In the first half of the 20th century, there were very specific career prospects for graduates. The Public Sector offered few employment opportunities. Some women worked at public hospitals. The professorial level was still inaccessible for women, since they were not eligible to be employed in the higher echelons of the public sector until 195323; until then, women’s employment meant a low position in the hierarchy, such as typists and telephone operators. In the first half of the 20th century, discrimination in education and the professions was supported by legislation as well as prejudice.
Therefore, it seems that the private sector and maintaining a private practice was virtually the only route open to those who wanted to practice medicine. There are no official data or studies as to how many of the female graduates ended up practicing their profession. Once again, Greece was not the only country where female medicine graduates did not practice their profession; the same was observed in France until the 1920s24. Making a cross-reference between the Directory of the graduates of the School of Medicine and the Commercial Guides to the city of Athens by Nikolaos Iglesis contributes to drawing important conclusions. From 1896 up to and including 1957, a total of 684 women received a degree. Of these, 112 registered stating ‘Athens’ as their place of origin25. Indeed, we were able to identify 77 of these (69%) with a private practice in N. Iglesis’ Commercial Guides for the 1910–1957 period.
In the same period, i.e., 1910–1957, there were 266 women physicians whose origin was not from Athens practicing medicine in the capital city. As early as the 19th century, the capital attracted significant floating population percentages. The University of Athens was one of the poles of attraction for such population groups: dozens of young people who came to the capital to study left the city as soon as they had received their degree; a typical example was the case of Eleni Skalleri, as already discussed. Another example is that of Ourania Anastasopoulou from Argostoli; after she completed her studies, she practiced her profession in Serres, where in 1913 she married Hippocrates Makris (1883–1967) from Constantinople, (son of physician Konstantinos Makris), who came to the region to fight in the Balkan Wars26. The couple established a surgical and obstetrics clinic together. The husband was elected twice as a city councillor for Serres and was the President of the City Council. Ourania worked only at the clinic. In 1902, as soon as she received her degree, Eleni Kosmidou, from Philippopolis (present-day Plovdiv), married physician Xenophon Serdaris who had a private surgical and gynaecological clinic, as of 1908, on Dionysiou Areopagitou Street (Makrygiannis’ Mansion)27, but the wife does not appear as an associate at the clinic. The phenomenon of inter-professional marriages is is typical for that time, as well as the fact that women follow their husbands and their main interest is to help their husbands’ careers.
To conclude, after Alexandra and Angélique Panagiotatou from Cephallonia received their medical degrees with top marks in 1896, another eight women followed: Anthi Vasileiadou from Athens in 1898, Eleni Antoniadou from the island of Kea (Tzia), Anna Katsigra from Philippopolis and Vasiliki Papageorgiou from Ioannina in 1899, Eleni Kosmidou from Philippopolis in 1902, Isavella Theotoki from Corfu in 1904, Ourania Anastasopoulou from Argostoli and Eleni Skalleri from Hadrianopolis, Eastern Thrace (present-day Edirne in Turkey) in 1907. The first three are well known in relevant literature because they were the very first women studying medicine at a Greek university. Anna Katsigra is known due to her published works and her participation, along with Maria Kalapothakes28 and Eleni Antoniadou, in caring for soldiers in the 1897 Greco-Turkish War and in WWI. Indeed, the involvement of Greece in wars, such as in 1897 and the Balkan Wars, offered an opportunity for women to participate in public life. Most of these graduates were Greek women born and raised either on the Ionian islands or outside the borders of the Greek nation state; in other words, they were daughters of Greek diaspora families.
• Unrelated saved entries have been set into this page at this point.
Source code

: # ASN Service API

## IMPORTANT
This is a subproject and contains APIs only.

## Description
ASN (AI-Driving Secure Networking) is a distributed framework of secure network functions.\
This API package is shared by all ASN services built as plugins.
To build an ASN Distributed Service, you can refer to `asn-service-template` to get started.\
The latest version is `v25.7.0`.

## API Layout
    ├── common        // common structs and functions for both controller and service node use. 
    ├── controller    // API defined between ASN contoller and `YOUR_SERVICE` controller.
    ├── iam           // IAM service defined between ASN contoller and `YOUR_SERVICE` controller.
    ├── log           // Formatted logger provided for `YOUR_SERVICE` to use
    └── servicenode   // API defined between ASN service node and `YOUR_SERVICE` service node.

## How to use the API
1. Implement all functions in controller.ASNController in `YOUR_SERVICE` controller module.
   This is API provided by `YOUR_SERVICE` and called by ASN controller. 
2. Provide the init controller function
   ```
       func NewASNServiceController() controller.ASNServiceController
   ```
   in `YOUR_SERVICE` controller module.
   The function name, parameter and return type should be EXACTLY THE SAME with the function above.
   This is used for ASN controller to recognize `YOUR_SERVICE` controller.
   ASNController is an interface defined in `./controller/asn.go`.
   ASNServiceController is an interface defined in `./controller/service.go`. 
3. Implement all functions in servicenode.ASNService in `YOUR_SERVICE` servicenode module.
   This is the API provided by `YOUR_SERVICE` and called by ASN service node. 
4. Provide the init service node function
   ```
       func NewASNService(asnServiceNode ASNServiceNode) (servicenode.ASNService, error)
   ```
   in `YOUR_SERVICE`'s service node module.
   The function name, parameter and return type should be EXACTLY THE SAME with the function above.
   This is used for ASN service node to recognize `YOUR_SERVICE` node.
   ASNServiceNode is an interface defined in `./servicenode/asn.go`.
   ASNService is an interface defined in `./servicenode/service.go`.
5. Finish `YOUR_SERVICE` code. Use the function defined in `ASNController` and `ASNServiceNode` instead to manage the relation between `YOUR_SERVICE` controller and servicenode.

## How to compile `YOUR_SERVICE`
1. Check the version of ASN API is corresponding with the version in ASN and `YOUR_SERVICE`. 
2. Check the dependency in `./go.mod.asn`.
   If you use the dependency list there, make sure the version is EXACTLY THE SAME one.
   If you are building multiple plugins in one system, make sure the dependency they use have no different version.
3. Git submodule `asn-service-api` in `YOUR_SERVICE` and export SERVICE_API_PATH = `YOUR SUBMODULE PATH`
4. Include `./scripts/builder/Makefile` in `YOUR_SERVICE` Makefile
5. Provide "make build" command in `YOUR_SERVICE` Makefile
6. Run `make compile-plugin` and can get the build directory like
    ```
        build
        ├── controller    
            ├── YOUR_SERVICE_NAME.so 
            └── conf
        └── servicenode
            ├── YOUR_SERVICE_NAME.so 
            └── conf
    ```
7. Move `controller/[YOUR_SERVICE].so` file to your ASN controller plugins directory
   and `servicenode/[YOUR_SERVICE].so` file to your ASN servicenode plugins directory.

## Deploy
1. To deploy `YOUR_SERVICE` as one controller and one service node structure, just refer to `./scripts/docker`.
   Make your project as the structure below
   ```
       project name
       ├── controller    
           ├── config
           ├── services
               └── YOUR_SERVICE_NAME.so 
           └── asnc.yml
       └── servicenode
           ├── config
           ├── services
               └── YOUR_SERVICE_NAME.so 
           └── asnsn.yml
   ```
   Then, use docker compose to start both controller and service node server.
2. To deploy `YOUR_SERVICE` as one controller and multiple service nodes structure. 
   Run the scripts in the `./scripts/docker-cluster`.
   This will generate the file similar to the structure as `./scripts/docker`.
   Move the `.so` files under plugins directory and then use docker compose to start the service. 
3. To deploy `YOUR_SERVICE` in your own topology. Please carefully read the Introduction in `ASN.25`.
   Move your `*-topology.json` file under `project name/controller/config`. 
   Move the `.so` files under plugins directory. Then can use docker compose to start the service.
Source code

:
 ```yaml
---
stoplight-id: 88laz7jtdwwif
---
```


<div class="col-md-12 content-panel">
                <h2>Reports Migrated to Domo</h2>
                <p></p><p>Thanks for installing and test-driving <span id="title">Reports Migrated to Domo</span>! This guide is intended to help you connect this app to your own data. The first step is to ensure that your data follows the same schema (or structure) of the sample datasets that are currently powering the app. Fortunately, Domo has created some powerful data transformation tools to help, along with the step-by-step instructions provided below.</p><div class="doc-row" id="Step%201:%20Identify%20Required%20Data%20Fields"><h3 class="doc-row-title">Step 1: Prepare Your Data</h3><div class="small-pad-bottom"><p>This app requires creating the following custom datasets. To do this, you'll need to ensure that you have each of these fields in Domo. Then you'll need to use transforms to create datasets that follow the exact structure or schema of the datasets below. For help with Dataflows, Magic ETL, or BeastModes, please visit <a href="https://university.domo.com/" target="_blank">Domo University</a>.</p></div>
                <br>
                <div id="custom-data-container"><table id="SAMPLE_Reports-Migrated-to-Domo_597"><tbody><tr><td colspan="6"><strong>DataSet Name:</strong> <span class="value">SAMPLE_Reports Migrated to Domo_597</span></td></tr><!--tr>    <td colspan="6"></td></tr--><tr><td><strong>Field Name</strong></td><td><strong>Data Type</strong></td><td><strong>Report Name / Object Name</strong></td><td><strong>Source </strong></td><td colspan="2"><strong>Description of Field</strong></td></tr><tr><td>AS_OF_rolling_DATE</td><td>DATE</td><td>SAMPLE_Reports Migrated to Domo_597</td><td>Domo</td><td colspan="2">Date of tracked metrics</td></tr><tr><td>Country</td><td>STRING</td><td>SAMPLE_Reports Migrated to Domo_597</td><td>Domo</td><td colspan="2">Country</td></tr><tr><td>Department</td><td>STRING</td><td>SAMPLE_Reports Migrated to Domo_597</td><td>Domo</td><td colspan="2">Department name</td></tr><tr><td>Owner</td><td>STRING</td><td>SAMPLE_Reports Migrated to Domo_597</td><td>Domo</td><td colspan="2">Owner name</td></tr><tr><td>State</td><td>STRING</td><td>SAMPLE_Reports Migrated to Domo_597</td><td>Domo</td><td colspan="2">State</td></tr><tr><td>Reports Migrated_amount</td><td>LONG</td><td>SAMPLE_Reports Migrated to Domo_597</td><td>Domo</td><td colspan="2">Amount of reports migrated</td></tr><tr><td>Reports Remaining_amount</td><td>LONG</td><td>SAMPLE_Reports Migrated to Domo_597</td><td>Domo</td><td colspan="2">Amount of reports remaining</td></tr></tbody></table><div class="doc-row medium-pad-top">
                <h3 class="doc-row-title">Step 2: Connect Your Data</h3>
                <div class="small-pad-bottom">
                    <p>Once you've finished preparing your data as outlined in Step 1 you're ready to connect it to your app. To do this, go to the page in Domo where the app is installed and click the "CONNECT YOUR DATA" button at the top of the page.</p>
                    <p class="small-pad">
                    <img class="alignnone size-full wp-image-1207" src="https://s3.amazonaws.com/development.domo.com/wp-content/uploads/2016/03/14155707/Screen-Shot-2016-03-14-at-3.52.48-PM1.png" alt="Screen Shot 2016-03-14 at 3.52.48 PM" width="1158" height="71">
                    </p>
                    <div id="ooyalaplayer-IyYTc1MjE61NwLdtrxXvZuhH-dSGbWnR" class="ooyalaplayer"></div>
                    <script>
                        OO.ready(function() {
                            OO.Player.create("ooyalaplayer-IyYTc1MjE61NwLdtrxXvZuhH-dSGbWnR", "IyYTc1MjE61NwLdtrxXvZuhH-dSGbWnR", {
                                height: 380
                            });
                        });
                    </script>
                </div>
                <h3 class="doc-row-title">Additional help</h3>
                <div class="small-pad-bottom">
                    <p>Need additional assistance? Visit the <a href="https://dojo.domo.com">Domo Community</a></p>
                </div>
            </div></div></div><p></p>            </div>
4. “La Bourgeoisie Diplômée Athénienne” during the 20th Century

To shed some light on family practices, the bonds of family and relatives, and women’s higher education, we focus our analysis on the female members of three families active in Athens. This is not, by any means, an exhaustive record, but rather highlights the methodological interest of micro history in the broader history of family and gender.

4.1. Born to ”a Noble and Aristocratic Family”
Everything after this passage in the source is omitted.